### Aim of the task:
Your response should consist of every line below, reproduced without alteration.

### Exercise input:
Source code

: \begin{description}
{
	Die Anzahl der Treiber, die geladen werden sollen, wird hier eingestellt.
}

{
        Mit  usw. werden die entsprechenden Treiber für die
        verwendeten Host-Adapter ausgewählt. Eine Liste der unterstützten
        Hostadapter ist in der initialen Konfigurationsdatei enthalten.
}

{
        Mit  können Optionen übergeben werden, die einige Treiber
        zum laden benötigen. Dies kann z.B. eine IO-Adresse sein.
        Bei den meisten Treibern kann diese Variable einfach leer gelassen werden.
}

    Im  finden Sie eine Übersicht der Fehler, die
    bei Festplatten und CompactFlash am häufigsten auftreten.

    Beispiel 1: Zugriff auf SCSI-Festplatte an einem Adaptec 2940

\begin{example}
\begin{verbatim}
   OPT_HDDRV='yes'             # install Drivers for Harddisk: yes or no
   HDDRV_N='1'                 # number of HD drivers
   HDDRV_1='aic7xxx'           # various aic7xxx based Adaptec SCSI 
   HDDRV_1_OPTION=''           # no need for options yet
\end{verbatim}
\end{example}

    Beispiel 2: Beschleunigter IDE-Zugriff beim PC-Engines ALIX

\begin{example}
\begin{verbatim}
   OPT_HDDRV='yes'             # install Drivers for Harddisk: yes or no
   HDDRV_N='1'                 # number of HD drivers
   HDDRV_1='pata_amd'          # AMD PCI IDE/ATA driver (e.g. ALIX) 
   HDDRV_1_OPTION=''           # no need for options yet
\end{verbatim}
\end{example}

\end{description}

### Your solution:
Source code

: \begin{description}
{
	Die Anzahl der Treiber, die geladen werden sollen, wird hier eingestellt.
}

{
        Mit  usw. werden die entsprechenden Treiber für die
        verwendeten Host-Adapter ausgewählt. Eine Liste der unterstützten
        Hostadapter ist in der initialen Konfigurationsdatei enthalten.
}

{
        Mit  können Optionen übergeben werden, die einige Treiber
        zum laden benötigen. Dies kann z.B. eine IO-Adresse sein.
        Bei den meisten Treibern kann diese Variable einfach leer gelassen werden.
}

    Im  finden Sie eine Übersicht der Fehler, die
    bei Festplatten und CompactFlash am häufigsten auftreten.

    Beispiel 1: Zugriff auf SCSI-Festplatte an einem Adaptec 2940

\begin{example}
\begin{verbatim}
   OPT_HDDRV='yes'             # install Drivers for Harddisk: yes or no
   HDDRV_N='1'                 # number of HD drivers
   HDDRV_1='aic7xxx'           # various aic7xxx based Adaptec SCSI 
   HDDRV_1_OPTION=''           # no need for options yet
\end{verbatim}
\end{example}

    Beispiel 2: Beschleunigter IDE-Zugriff beim PC-Engines ALIX

\begin{example}
\begin{verbatim}
   OPT_HDDRV='yes'             # install Drivers for Harddisk: yes or no
   HDDRV_N='1'                 # number of HD drivers
   HDDRV_1='pata_amd'          # AMD PCI IDE/ATA driver (e.g. ALIX) 
   HDDRV_1_OPTION=''           # no need for options yet
\end{verbatim}
\end{example}

\end{description}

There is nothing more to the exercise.